=== Begin Enclosure ===

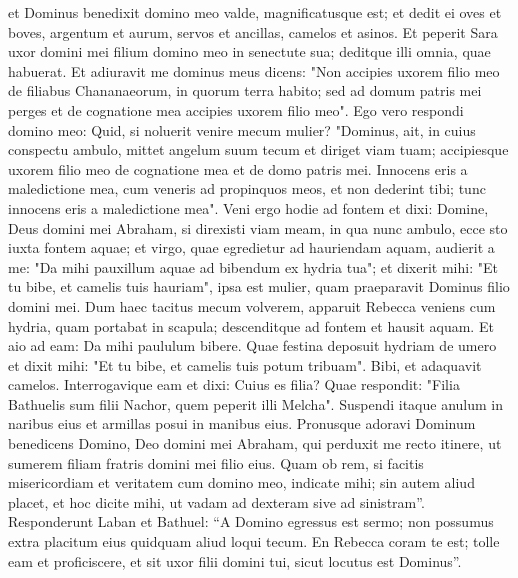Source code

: \begin{biblechapter}
\begin{biblechapter}
\begin{biblechapter}
\begin{biblechapter}
\begin{biblechapter}
\begin{biblechapter}
\begin{biblechapter}
\begin{biblechapter}
\begin{biblechapter}
\begin{biblechapter}
\begin{biblechapter}
\begin{biblechapter}
\begin{biblechapter}
\begin{biblechapter}
\begin{biblechapter}
\begin{biblechapter}
\begin{biblechapter}
\begin{biblechapter}
\begin{biblechapter}
\begin{biblechapter}
\begin{biblechapter}
\begin{biblechapter}
\begin{biblechapter}
\begin{biblechapter}
\verse et Dominus benedixit domino meo valde, magnificatusque est; et dedit ei oves et boves, argentum et aurum, servos et ancillas, camelos et asinos. 
\verse Et peperit Sara uxor domini mei filium domino meo in senectute sua; deditque illi omnia, quae habuerat. 
\verse Et adiuravit me dominus meus dicens: "Non accipies uxorem filio meo de filiabus Chananaeorum, in quorum terra habito; 
\verse sed ad domum patris mei perges et de cognatione mea accipies uxorem filio meo". 
\verse Ego vero respondi domino meo: Quid, si noluerit venire mecum mulier? 
\verse "Dominus, ait, in cuius conspectu ambulo, mittet angelum suum tecum et diriget viam tuam; accipiesque uxorem filio meo de cognatione mea et de domo patris mei. 
\verse Innocens eris a maledictione mea, cum veneris ad propinquos meos, et non dederint tibi; tunc innocens eris a maledictione mea".
 \verse Veni ergo hodie ad fontem et dixi: Domine, Deus domini mei Abraham, si direxisti viam meam, in qua nunc ambulo, 
\verse ecce sto iuxta fontem aquae; et virgo, quae egredietur ad hauriendam aquam, audierit a me: "Da mihi pauxillum aquae ad bibendum ex hydria tua"; 
\verse et dixerit mihi: "Et tu bibe, et camelis tuis hauriam", ipsa est mulier, quam praeparavit Dominus filio domini mei.
 \verse Dum haec tacitus mecum volverem, apparuit Rebecca veniens cum hydria, quam portabat in scapula; descenditque ad fontem et hausit aquam. Et aio ad eam: Da mihi paululum bibere. 
\verse Quae festina deposuit hydriam de umero et dixit mihi: "Et tu bibe, et camelis tuis potum tribuam". Bibi, et adaquavit camelos. 
 \verse Interrogavique eam et dixi: Cuius es filia? Quae respondit: "Filia Bathuelis sum filii Nachor, quem peperit illi Melcha".
 Suspendi itaque anulum in naribus eius et armillas posui in manibus eius. 
\verse Pronusque adoravi Dominum benedicens Domino, Deo domini mei Abraham, qui perduxit me recto itinere, ut sumerem filiam fratris domini mei filio eius. 
 \verse Quam ob rem, si facitis misericordiam et veritatem cum domino meo, indicate mihi; sin autem aliud placet, et hoc dicite mihi, ut vadam ad dexteram sive ad sinistram”.
 \verse Responderunt Laban et Bathuel: “A Domino egressus est sermo; non possumus extra placitum eius quidquam aliud loqui tecum. 
\verse En Rebecca coram te est; tolle eam et proficiscere, et sit uxor filii domini tui, sicut locutus est Dominus”.

\end{biblechapter}
\end{biblechapter}
\end{biblechapter}
\end{biblechapter}
\end{biblechapter}
\end{biblechapter}
\end{biblechapter}
\end{biblechapter}
\end{biblechapter}
\end{biblechapter}
\end{biblechapter}
\end{biblechapter}
\end{biblechapter}
\end{biblechapter}
\end{biblechapter}
\end{biblechapter}
\end{biblechapter}
\end{biblechapter}
\end{biblechapter}
\end{biblechapter}
\end{biblechapter}
\end{biblechapter}
\end{biblechapter}
\end{biblechapter}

=== End Enclosure ===

Copy every line above that includes the string "cognatione".

[EXERCISE SOLUTION]
\verse sed ad domum patris mei perges et de cognatione mea accipies uxorem filio meo". 
\verse "Dominus, ait, in cuius conspectu ambulo, mittet angelum suum tecum et diriget viam tuam; accipiesque uxorem filio meo de cognatione mea et de domo patris mei. 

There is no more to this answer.